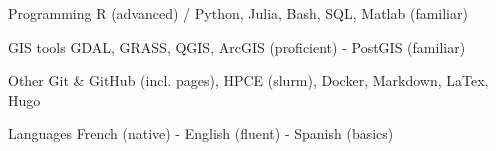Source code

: \vspace{-20pt}


\begin{cvskills}

  \cvskill
    {Programming} %
    {R (advanced) / Python, Julia, Bash, SQL, Matlab (familiar)} %

  \cvskill
    {GIS tools} %
    {GDAL, GRASS, QGIS, ArcGIS (proficient) - PostGIS (familiar)} %

  \cvskill
    {Other} %
    {Git \& GitHub (incl. pages), HPCE (slurm), Docker, Markdown, LaTex, Hugo} %

  \cvskill
    {Languages} %
    {French (native) - English (fluent) - Spanish (basics)} %

\end{cvskills}
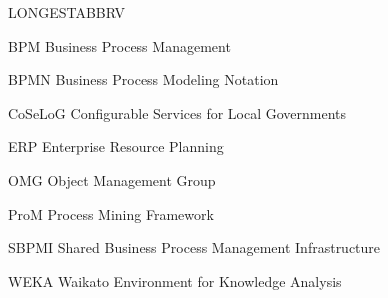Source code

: \begin{theglossary}{LONGESTABBRV}
\item[BPM] Business Process Management
\item[BPMN] Business Process Modeling Notation
\item[CoSeLoG] Configurable Services for Local Governments
\item[ERP] Enterprise Resource Planning
\item[OMG] Object Management Group
\item[ProM] Process Mining Framework
\item[SBPMI] Shared Business Process Management Infrastructure
\item[WEKA] Waikato Environment for Knowledge Analysis
\end{theglossary}
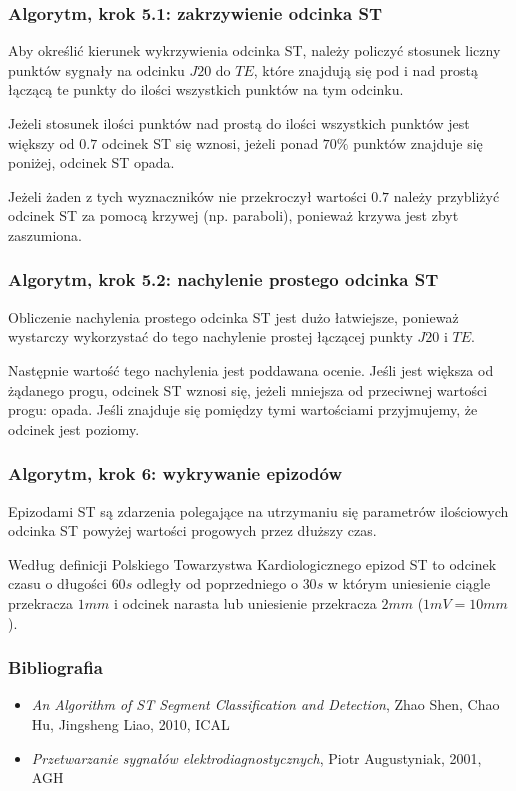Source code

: \documentclass{beamer}
\begin{document}
\begin{frame}
  \frametitle{Algorytm, krok 5.1: zakrzywienie odcinka ST}

  Aby określić kierunek wykrzywienia odcinka ST, należy policzyć stosunek
  liczny punktów sygnały na odcinku $J20$ do $TE$, które znajdują się pod i nad
  prostą łączącą te punkty do ilości wszystkich punktów na tym odcinku.

  Jeżeli stosunek ilości punktów nad prostą do ilości wszystkich punktów jest
  większy od $0.7$ odcinek ST się wznosi, jeżeli ponad $70\%$ punktów znajduje
  się poniżej, odcinek ST opada. 
  
  Jeżeli żaden z tych wyznaczników nie przekroczył wartości $0.7$ należy
  przybliżyć odcinek ST za pomocą krzywej (np. paraboli), ponieważ krzywa jest
  zbyt zaszumiona.

\end{frame}


\begin{frame}
  \frametitle{Algorytm, krok 5.2: nachylenie prostego odcinka ST}
  
  Obliczenie nachylenia prostego odcinka ST jest dużo łatwiejsze, ponieważ
  wystarczy wykorzystać do tego nachylenie prostej łączącej punkty $J20$ i $TE$.

  Następnie wartość tego nachylenia jest poddawana ocenie. Jeśli jest większa od
  żądanego progu, odcinek ST wznosi się, jeżeli mniejsza od przeciwnej wartości
  progu: opada. Jeśli znajduje się pomiędzy tymi wartościami przyjmujemy, że
  odcinek jest poziomy.
\end{frame}

\begin{frame}
  \frametitle{Algorytm, krok 6: wykrywanie epizodów}


  Epizodami ST są zdarzenia polegające na utrzymaniu się parametrów ilościowych
  odcinka ST powyżej wartości progowych przez dłuższy czas.

  Według definicji Polskiego Towarzystwa Kardiologicznego epizod ST to odcinek
  czasu o długości $60s$ odległy od poprzedniego o $30s$ w którym uniesienie
  ciągle przekracza $1mm$ i odcinek narasta lub uniesienie przekracza $2mm$
  ($1mV = 10mm$).
\end{frame}

\begin{frame}
  \frametitle{Bibliografia}

  \begin{itemize}
    \item \emph{An Algorithm of ST Segment Classification and Detection}, Zhao
      Shen, Chao Hu, Jingsheng Liao, 2010, ICAL
    \item \emph{Przetwarzanie sygnałów elektrodiagnostycznych}, Piotr
      Augustyniak, 2001, AGH
  \end{itemize}
\end{frame}
\end{document}

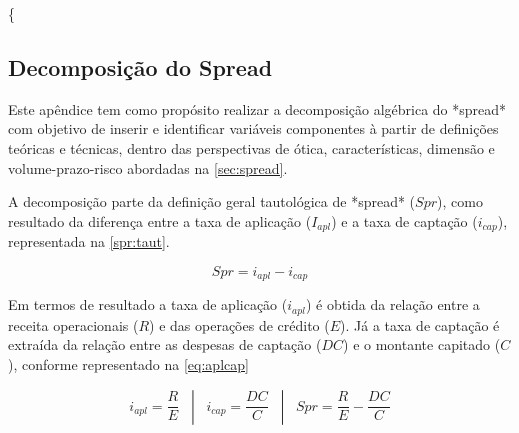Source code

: \documentclass[
  12pt,
  12pt,
  openright,
  oneside,
  a4paper,
  chapter=TITLE,
  section=TITLE,
  subsection=TITLE,
  subsubsection=TITLE,
  english,
  portugues,
  sumario=tradicional]{abntex2}
\begin{document}
\postextual

\printbibliography[title={REFERÊNCIAS}]

\postextual



\{

\begin{apendicesenv}

\vspace{-10mm}

\renewcommand{\thechapter}{\arabic{chapter}}

\chapter{Decomposição do Spread}\label{apendicea}

Este apêndice tem como propósito realizar a decomposição algébrica do *spread* com objetivo de inserir e identificar variáveis componentes à partir de definições teóricas e técnicas, dentro das perspectivas de ótica, características, dimensão e volume-prazo-risco abordadas na \autoref{sec:spread}.

A decomposição parte da definição geral tautológica de *spread* ($Spr$), como resultado da diferença entre a taxa de aplicação ($I_{apl}$) e a taxa de captação ($i_{cap}$), representada na \autoref{spr:taut}.



\begin{equation}\label{spr:taut}
Spr = i_{apl} - i_{cap}
\end{equation}



Em termos de resultado a taxa de aplicação ($i_{apl}$) é obtida da relação entre a receita operacionais ($R$) e das operações de crédito ($E$). Já a taxa de captação é extraída da relação entre as despesas de captação ($DC$) e o montante capitado ($C$), conforme representado na \autoref{eq:aplcap}


\begin{equation}\label{eq:aplcap}
i_{apl} = \frac{R}{E}  \hspace{10pt} |  \hspace{10pt} i_{cap} =  \frac{DC}{C}  \hspace{10pt} |  \hspace{10pt} Spr =  \frac{R_{}}{E} -  \frac{DC}{C}
\end{equation}



\end{apendicesenv}
\end{document}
■ ■ ■ ■
### Your instructions:
Retype only the stretch of lines above starting at the one with "Jeżeli stosunek ilości" and stopping at the one with "krok 5.2: nachylenie", exactly as written, with both kept.

### Task result:
  Jeżeli stosunek ilości punktów nad prostą do ilości wszystkich punktów jest
  większy od $0.7$ odcinek ST się wznosi, jeżeli ponad $70\%$ punktów znajduje
  się poniżej, odcinek ST opada. 
  
  Jeżeli żaden z tych wyznaczników nie przekroczył wartości $0.7$ należy
  przybliżyć odcinek ST za pomocą krzywej (np. paraboli), ponieważ krzywa jest
  zbyt zaszumiona.

\end{frame}


\begin{frame}
  \frametitle{Algorytm, krok 5.2: nachylenie prostego odcinka ST}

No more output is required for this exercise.